**Aim of the exercise**
Repeat the listing below word for word, leaving nothing out.
■ ■ ■ ■
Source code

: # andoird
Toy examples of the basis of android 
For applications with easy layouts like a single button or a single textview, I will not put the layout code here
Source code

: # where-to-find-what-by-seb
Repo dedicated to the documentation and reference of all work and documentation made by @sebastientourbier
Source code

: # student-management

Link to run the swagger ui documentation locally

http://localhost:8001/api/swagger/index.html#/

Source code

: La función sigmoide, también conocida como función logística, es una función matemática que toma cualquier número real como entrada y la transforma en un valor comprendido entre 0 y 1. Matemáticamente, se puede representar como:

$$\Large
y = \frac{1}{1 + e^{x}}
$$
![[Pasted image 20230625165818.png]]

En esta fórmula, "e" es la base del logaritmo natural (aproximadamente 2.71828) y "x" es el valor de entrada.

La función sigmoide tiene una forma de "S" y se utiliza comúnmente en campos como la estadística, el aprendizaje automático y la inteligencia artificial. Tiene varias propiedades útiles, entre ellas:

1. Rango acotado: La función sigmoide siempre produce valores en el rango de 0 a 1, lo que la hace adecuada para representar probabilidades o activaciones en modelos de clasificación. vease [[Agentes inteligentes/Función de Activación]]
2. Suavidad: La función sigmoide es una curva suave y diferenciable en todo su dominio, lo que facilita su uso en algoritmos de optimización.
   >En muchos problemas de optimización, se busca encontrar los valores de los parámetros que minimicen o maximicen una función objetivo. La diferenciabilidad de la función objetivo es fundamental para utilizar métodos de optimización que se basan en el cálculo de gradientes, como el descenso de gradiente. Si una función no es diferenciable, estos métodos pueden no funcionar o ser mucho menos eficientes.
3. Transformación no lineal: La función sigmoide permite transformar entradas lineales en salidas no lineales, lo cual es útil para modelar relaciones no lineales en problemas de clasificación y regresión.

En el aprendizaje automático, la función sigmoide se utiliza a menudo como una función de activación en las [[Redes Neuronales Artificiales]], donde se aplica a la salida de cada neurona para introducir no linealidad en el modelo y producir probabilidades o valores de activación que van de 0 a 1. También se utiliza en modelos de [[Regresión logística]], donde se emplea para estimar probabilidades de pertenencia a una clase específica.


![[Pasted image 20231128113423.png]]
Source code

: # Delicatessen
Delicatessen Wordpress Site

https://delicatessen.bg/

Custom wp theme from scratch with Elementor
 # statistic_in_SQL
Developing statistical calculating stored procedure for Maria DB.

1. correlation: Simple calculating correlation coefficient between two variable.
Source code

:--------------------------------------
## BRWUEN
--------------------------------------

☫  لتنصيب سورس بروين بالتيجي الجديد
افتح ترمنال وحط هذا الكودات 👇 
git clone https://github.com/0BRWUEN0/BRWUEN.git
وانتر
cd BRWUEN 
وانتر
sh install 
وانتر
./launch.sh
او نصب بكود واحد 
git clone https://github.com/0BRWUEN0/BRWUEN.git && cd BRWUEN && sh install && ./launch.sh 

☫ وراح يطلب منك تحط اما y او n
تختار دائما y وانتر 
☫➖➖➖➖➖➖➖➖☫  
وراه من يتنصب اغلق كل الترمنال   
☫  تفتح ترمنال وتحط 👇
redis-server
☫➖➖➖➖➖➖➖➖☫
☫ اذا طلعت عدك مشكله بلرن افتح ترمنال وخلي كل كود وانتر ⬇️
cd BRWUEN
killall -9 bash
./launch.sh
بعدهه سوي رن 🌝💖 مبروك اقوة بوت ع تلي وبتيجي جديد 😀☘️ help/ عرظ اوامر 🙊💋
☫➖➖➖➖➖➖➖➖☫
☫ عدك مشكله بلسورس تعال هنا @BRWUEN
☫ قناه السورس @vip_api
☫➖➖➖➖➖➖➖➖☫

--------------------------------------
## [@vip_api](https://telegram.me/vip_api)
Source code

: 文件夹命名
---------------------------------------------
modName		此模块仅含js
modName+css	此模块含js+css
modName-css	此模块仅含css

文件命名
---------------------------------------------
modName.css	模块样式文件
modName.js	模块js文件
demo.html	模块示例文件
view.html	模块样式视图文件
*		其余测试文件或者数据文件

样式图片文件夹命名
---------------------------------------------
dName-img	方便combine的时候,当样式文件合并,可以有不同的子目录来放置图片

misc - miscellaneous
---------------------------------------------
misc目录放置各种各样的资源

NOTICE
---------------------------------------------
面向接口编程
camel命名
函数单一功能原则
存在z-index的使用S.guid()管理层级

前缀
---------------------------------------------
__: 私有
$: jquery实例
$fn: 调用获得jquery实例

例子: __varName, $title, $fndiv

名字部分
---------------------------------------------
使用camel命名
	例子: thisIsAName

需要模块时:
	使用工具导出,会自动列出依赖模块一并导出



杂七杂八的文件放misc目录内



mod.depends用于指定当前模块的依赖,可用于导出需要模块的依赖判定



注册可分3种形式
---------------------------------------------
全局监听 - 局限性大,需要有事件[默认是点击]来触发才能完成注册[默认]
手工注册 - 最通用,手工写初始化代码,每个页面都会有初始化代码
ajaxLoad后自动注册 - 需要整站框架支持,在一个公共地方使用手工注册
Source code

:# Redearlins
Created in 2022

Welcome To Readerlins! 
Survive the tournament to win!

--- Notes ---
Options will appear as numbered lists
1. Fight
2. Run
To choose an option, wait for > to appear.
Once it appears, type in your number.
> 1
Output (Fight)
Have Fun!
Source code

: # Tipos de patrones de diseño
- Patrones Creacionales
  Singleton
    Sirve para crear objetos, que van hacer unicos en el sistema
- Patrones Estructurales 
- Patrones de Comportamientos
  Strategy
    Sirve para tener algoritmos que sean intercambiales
■ ■ ■ ■
**Exercise answer**
Source code

: # andoird
Toy examples of the basis of android 
For applications with easy layouts like a single button or a single textview, I will not put the layout code here
Source code

: # where-to-find-what-by-seb
Repo dedicated to the documentation and reference of all work and documentation made by @sebastientourbier
Source code

: # student-management

Link to run the swagger ui documentation locally

http://localhost:8001/api/swagger/index.html#/

Source code

: La función sigmoide, también conocida como función logística, es una función matemática que toma cualquier número real como entrada y la transforma en un valor comprendido entre 0 y 1. Matemáticamente, se puede representar como:

$$\Large
y = \frac{1}{1 + e^{x}}
$$
![[Pasted image 20230625165818.png]]

En esta fórmula, "e" es la base del logaritmo natural (aproximadamente 2.71828) y "x" es el valor de entrada.

La función sigmoide tiene una forma de "S" y se utiliza comúnmente en campos como la estadística, el aprendizaje automático y la inteligencia artificial. Tiene varias propiedades útiles, entre ellas:

1. Rango acotado: La función sigmoide siempre produce valores en el rango de 0 a 1, lo que la hace adecuada para representar probabilidades o activaciones en modelos de clasificación. vease [[Agentes inteligentes/Función de Activación]]
2. Suavidad: La función sigmoide es una curva suave y diferenciable en todo su dominio, lo que facilita su uso en algoritmos de optimización.
   >En muchos problemas de optimización, se busca encontrar los valores de los parámetros que minimicen o maximicen una función objetivo. La diferenciabilidad de la función objetivo es fundamental para utilizar métodos de optimización que se basan en el cálculo de gradientes, como el descenso de gradiente. Si una función no es diferenciable, estos métodos pueden no funcionar o ser mucho menos eficientes.
3. Transformación no lineal: La función sigmoide permite transformar entradas lineales en salidas no lineales, lo cual es útil para modelar relaciones no lineales en problemas de clasificación y regresión.

En el aprendizaje automático, la función sigmoide se utiliza a menudo como una función de activación en las [[Redes Neuronales Artificiales]], donde se aplica a la salida de cada neurona para introducir no linealidad en el modelo y producir probabilidades o valores de activación que van de 0 a 1. También se utiliza en modelos de [[Regresión logística]], donde se emplea para estimar probabilidades de pertenencia a una clase específica.


![[Pasted image 20231128113423.png]]
Source code

: # Delicatessen
Delicatessen Wordpress Site

https://delicatessen.bg/

Custom wp theme from scratch with Elementor
 # statistic_in_SQL
Developing statistical calculating stored procedure for Maria DB.

1. correlation: Simple calculating correlation coefficient between two variable.
Source code

:--------------------------------------
## BRWUEN
--------------------------------------

☫  لتنصيب سورس بروين بالتيجي الجديد
افتح ترمنال وحط هذا الكودات 👇 
git clone https://github.com/0BRWUEN0/BRWUEN.git
وانتر
cd BRWUEN 
وانتر
sh install 
وانتر
./launch.sh
او نصب بكود واحد 
git clone https://github.com/0BRWUEN0/BRWUEN.git && cd BRWUEN && sh install && ./launch.sh 

☫ وراح يطلب منك تحط اما y او n
تختار دائما y وانتر 
☫➖➖➖➖➖➖➖➖☫  
وراه من يتنصب اغلق كل الترمنال   
☫  تفتح ترمنال وتحط 👇
redis-server
☫➖➖➖➖➖➖➖➖☫
☫ اذا طلعت عدك مشكله بلرن افتح ترمنال وخلي كل كود وانتر ⬇️
cd BRWUEN
killall -9 bash
./launch.sh
بعدهه سوي رن 🌝💖 مبروك اقوة بوت ع تلي وبتيجي جديد 😀☘️ help/ عرظ اوامر 🙊💋
☫➖➖➖➖➖➖➖➖☫
☫ عدك مشكله بلسورس تعال هنا @BRWUEN
☫ قناه السورس @vip_api
☫➖➖➖➖➖➖➖➖☫

--------------------------------------
## [@vip_api](https://telegram.me/vip_api)
Source code

: 文件夹命名
---------------------------------------------
modName		此模块仅含js
modName+css	此模块含js+css
modName-css	此模块仅含css

文件命名
---------------------------------------------
modName.css	模块样式文件
modName.js	模块js文件
demo.html	模块示例文件
view.html	模块样式视图文件
*		其余测试文件或者数据文件

样式图片文件夹命名
---------------------------------------------
dName-img	方便combine的时候,当样式文件合并,可以有不同的子目录来放置图片

misc - miscellaneous
---------------------------------------------
misc目录放置各种各样的资源

NOTICE
---------------------------------------------
面向接口编程
camel命名
函数单一功能原则
存在z-index的使用S.guid()管理层级

前缀
---------------------------------------------
__: 私有
$: jquery实例
$fn: 调用获得jquery实例

例子: __varName, $title, $fndiv

名字部分
---------------------------------------------
使用camel命名
	例子: thisIsAName

需要模块时:
	使用工具导出,会自动列出依赖模块一并导出



杂七杂八的文件放misc目录内



mod.depends用于指定当前模块的依赖,可用于导出需要模块的依赖判定



注册可分3种形式
---------------------------------------------
全局监听 - 局限性大,需要有事件[默认是点击]来触发才能完成注册[默认]
手工注册 - 最通用,手工写初始化代码,每个页面都会有初始化代码
ajaxLoad后自动注册 - 需要整站框架支持,在一个公共地方使用手工注册
Source code

:# Redearlins
Created in 2022

Welcome To Readerlins! 
Survive the tournament to win!

--- Notes ---
Options will appear as numbered lists
1. Fight
2. Run
To choose an option, wait for > to appear.
Once it appears, type in your number.
> 1
Output (Fight)
Have Fun!
Source code

: # Tipos de patrones de diseño
- Patrones Creacionales
  Singleton
    Sirve para crear objetos, que van hacer unicos en el sistema
- Patrones Estructurales 
- Patrones de Comportamientos
  Strategy
    Sirve para tener algoritmos que sean intercambiales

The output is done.